Rewriting the narrative
A more empathetic interpretation would start from the observation that Alma Mahler had a troubled, unhappy childhood: her beloved father Emil Schindler died when she was 12 and when her mother remarried, she felt marginalised in the household. Her diaries reveal a wish to be at the centre of attention, stemming from a basic insecurity, even an inferiority complex.
Her compulsive flirtation arose from a desperate desire to be wanted: an inner need for self-respect. And the series of more or less disastrous affairs into which she threw herself can be seen as attempts to deal with unconscious sexual conflict by attracting and humiliating a series of lovers.
We should remember, too, that the diaries that survive are those of a young woman barely out of her teens.
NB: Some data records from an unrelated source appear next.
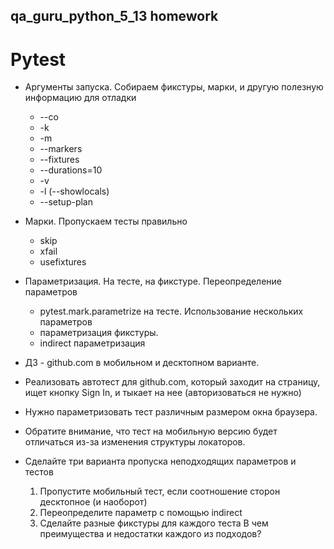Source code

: ## qa_guru_python_5_13 homework
# Pytest


- Аргументы запуска. Собираем фикстуры, марки, и другую полезную информацию для отладки
  - --co
  - -k
  - -m
  - --markers
  - --fixtures
  - --durations=10
  - -v
  - -l (--showlocals)
  - --setup-plan

- Марки. Пропускаем тесты правильно
  - skip
  - xfail
  - usefixtures

- Параметризация. На тесте, на фикстуре. Переопределение параметров
  - pytest.mark.parametrize на тесте. Использование нескольких параметров
  - параметризация фикстуры. 
  - indirect параметризация

  
- ДЗ - github.com в мобильном и десктопном варианте. 
- Реализовать автотест для github.com, который заходит на страницу, ищет кнопку Sign In, и тыкает на нее (авторизоваться не нужно)
- Нужно параметризовать тест различным размером окна браузера.
- Обратите внимание, что тест на мобильную версию будет отличаться из-за изменения структуры локаторов.
- Сделайте три варианта пропуска неподходящих параметров и тестов
  1. Пропустите мобильный тест, если соотношение сторон десктопное (и наоборот)
  2. Переопределите параметр с помощью indirect
  3. Сделайте разные фикстуры для каждого теста
В чем преимущества и недостатки каждого из подходов?
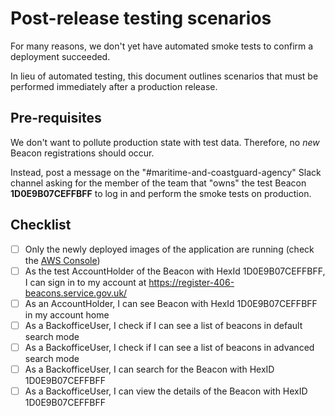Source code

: # Post-release testing scenarios

For many reasons, we don't yet have automated smoke tests to confirm a deployment succeeded.

In lieu of automated testing, this document outlines scenarios that must be performed immediately after a
production release.

## Pre-requisites

We don't want to pollute production state with test data. Therefore, no _new_ Beacon registrations should occur.

Instead, post a message on the "#maritime-and-coastguard-agency" Slack channel asking for the member of the team that
"owns" the test Beacon **1D0E9B07CEFFBFF** to log in and perform the smoke tests on production.

## Checklist

- [ ] Only the newly deployed images of the application are running (check the [AWS Console](https://eu-west-2.console.aws.amazon.com/ecs/v2/clusters/production-mca-beacons-cluster/services?region=eu-west-2))
- [ ] As the test AccountHolder of the Beacon with HexId 1D0E9B07CEFFBFF, I can sign in to my account at
      https://register-406-beacons.service.gov.uk/
- [ ] As an AccountHolder, I can see Beacon with HexId 1D0E9B07CEFFBFF in my account home
- [ ] As a BackofficeUser, I check if I can see a list of beacons in default search mode
- [ ] As a BackofficeUser, I check if I can see a list of beacons in advanced search mode
- [ ] As a BackofficeUser, I can search for the Beacon with HexID 1D0E9B07CEFFBFF
- [ ] As a BackofficeUser, I can view the details of the Beacon with HexID 1D0E9B07CEFFBFF
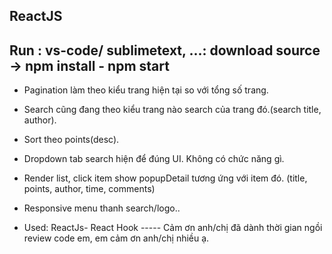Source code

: ## ReactJS

## Run : vs-code/ sublimetext, ...: download source -> npm install - npm start

- Pagination làm theo kiểu trang hiện tại so với tổng số trang.
- Search cũng đang theo kiểu trang nào search của trang đó.(search title, author).
- Sort theo points(desc).
- Dropdown tab search hiện để đúng UI. Không có chức năng gì.
- Render list, click item show popupDetail tương ứng với item đó. (title, points, author, time, comments)
- Responsive menu thanh search/logo..

- Used: ReactJs- React Hook
  ----- Cảm ơn anh/chị đã dành thời gian ngồi review code em, em cảm ơn anh/chị nhiều ạ.
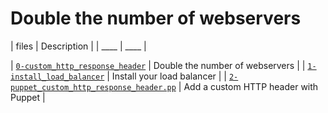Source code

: # Double the number of webservers

| files | Description |
| ____  | ____ |

| [`0-custom_http_response_header`](0-custom_http_response_header) | Double the number of webservers |
| [`1-install_load_balancer`](1-install_load_balancer) | Install your load balancer |
| [`2-puppet_custom_http_response_header.pp`](2-puppet_custom_http_response_header.pp) |  Add a custom HTTP header with Puppet |
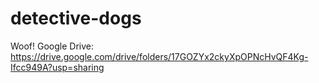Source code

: # detective-dogs
Woof!
Google Drive: https://drive.google.com/drive/folders/17GOZYx2ckyXpOPNcHvQF4Kg-Ifcc949A?usp=sharing

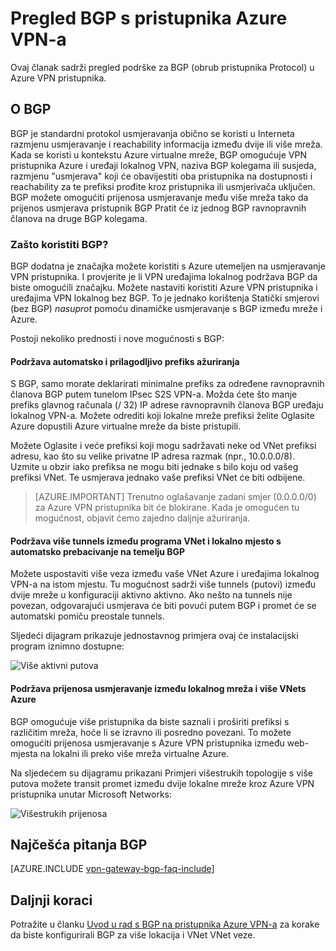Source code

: <properties
   pageTitle="Pregled BGP s pristupnika Azure VPN | Microsoft Azure"
   description="Ovaj članak sadrži pregled BGP s Azure VPN pristupnika."
   services="vpn-gateway"
   documentationCenter="na"
   authors="yushwang"
   manager="rossort"
   editor=""
   tags=""/>

<tags
   ms.service="vpn-gateway"
   ms.devlang="na"
   ms.topic="article"
   ms.tgt_pltfrm="na"
   ms.workload="infrastructure-services"
   ms.date="06/16/2016"
   ms.author="yushwang"/>

# <a name="overview-of-bgp-with-azure-vpn-gateways"></a>Pregled BGP s pristupnika Azure VPN-a

Ovaj članak sadrži pregled podrške za BGP (obrub pristupnika Protocol) u Azure VPN pristupnika.

## <a name="about-bgp"></a>O BGP

BGP je standardni protokol usmjeravanja obično se koristi u Interneta razmjenu usmjeravanje i reachability informacija između dvije ili više mreža. Kada se koristi u kontekstu Azure virtualne mreže, BGP omogućuje VPN pristupnika Azure i uređaji lokalnog VPN, naziva BGP kolegama ili susjeda, razmjenu "usmjerava" koji će obavijestiti oba pristupnika na dostupnosti i reachability za te prefiksi prođite kroz pristupnika ili usmjerivača uključen. BGP možete omogućiti prijenosa usmjeravanje među više mreža tako da prijenos usmjerava pristupnik BGP Pratit će iz jednog BGP ravnopravnih članova na druge BGP kolegama.
 
### <a name="why-use-bgp"></a>Zašto koristiti BGP?

BGP dodatna je značajka možete koristiti s Azure utemeljen na usmjeravanje VPN pristupnika. I provjerite je li VPN uređajima lokalnog podržava BGP da biste omogućili značajku. Možete nastaviti koristiti Azure VPN pristupnika i uređajima VPN lokalnog bez BGP. To je jednako korištenja Statički smjerovi (bez BGP) *nasuprot* pomoću dinamičke usmjeravanje s BGP između mreže i Azure.

Postoji nekoliko prednosti i nove mogućnosti s BGP:

#### <a name="support-automatic-and-flexible-prefix-updates"></a>Podržava automatsko i prilagodljivo prefiks ažuriranja

S BGP, samo morate deklarirati minimalne prefiks za određene ravnopravnih članova BGP putem tunelom IPsec S2S VPN-a. Možda ćete što manje prefiks glavnog računala (/ 32) IP adrese ravnopravnih članova BGP uređaju lokalnog VPN-a. Možete odrediti koji lokalne mreže prefiksi želite Oglasite Azure dopustili Azure virtualne mreže da biste pristupili.
    
Možete Oglasite i veće prefiksi koji mogu sadržavati neke od VNet prefiksi adresu, kao što su velike privatne IP adresa razmak (npr., 10.0.0.0/8). Uzmite u obzir iako prefiksa ne mogu biti jednake s bilo koju od vašeg prefiksi VNet. Te usmjerava jednako vaše prefiksi VNet će biti odbijene.

>[AZURE.IMPORTANT] Trenutno oglašavanje zadani smjer (0.0.0.0/0) za Azure VPN pristupnika bit će blokirane. Kada je omogućen tu mogućnost, objavit ćemo zajedno daljnje ažuriranja.

#### <a name="support-multiple-tunnels-between-a-vnet-and-an-on-premises-site-with-automatic-failover-based-on-bgp"></a>Podržava više tunnels između programa VNet i lokalno mjesto s automatsko prebacivanje na temelju BGP

Možete uspostaviti više veza između vaše VNet Azure i uređajima lokalnog VPN-a na istom mjestu. Tu mogućnost sadrži više tunnels (putovi) između dvije mreže u konfiguraciji aktivno aktivno. Ako nešto na tunnels nije povezan, odgovarajući usmjerava će biti povući putem BGP i promet će se automatski pomiču preostale tunnels.
    
Sljedeći dijagram prikazuje jednostavnog primjera ovaj će instalacijski program iznimno dostupne:
    
![Više aktivni putova](./media/vpn-gateway-bgp-overview/multiple-active-tunnels.png)

#### <a name="support-transit-routing-between-your-on-premises-networks-and-multiple-azure-vnets"></a>Podržava prijenosa usmjeravanje između lokalnog mreža i više VNets Azure

BGP omogućuje više pristupnika da biste saznali i proširiti prefiksi s različitim mreža, hoće li se izravno ili posredno povezani. To možete omogućiti prijenosa usmjeravanje s Azure VPN pristupnika između web-mjesta na lokalni ili preko više mreža virtualne Azure.
    
Na sljedećem su dijagramu prikazani Primjeri višestrukih topologije s više putova možete transit promet između dvije lokalne mreže kroz Azure VPN pristupnika unutar Microsoft Networks:

![Višestrukih prijenosa](./media/vpn-gateway-bgp-overview/full-mesh-transit.png)

## <a name="bgp-faqs"></a>Najčešća pitanja BGP


[AZURE.INCLUDE [vpn-gateway-bgp-faq-include](../../includes/vpn-gateway-bpg-faq-include.md)] 




## <a name="next-steps"></a>Daljnji koraci

Potražite u članku [Uvod u rad s BGP na pristupnika Azure VPN-a](./vpn-gateway-bgp-resource-manager-ps.md) za korake da biste konfigurirali BGP za više lokacija i VNet VNet veze.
Mature and ahead of her time she may have been in many ways, but she was still suffering the pangs of love, the emotional turmoil and the lack of certainty about her place in the world. Alma was acutely aware that it was virtually impossible for a woman of her era, however accomplished and intelligent, to fulfil herself or fully realise her creative potential. (‘Oh! If only I had been born a boy!’ she laments.)
Marriage – the only path to self-fulfilment
Marriage was the only viable option and Alma determined that being the wife of the prestigious director of the Vienna Court Opera was the most promising path to self-fulfilment, even if it meant sacrificing the one thing that meant most to her.
For all the frustrations of marrying an egotistical genius, she could earn a measure of satisfaction by facilitating the successful careers of such outstanding men as Mahler and Werfel.
Alma Mahler’s compositions
A more informed appreciation of Alma’s accomplishments should take account of her compositional output, not least her song ‘Einsamer Gang’, written when she was barely out of her teens. It is clear that for Alma, musical composition provided a hugely important creative outlet.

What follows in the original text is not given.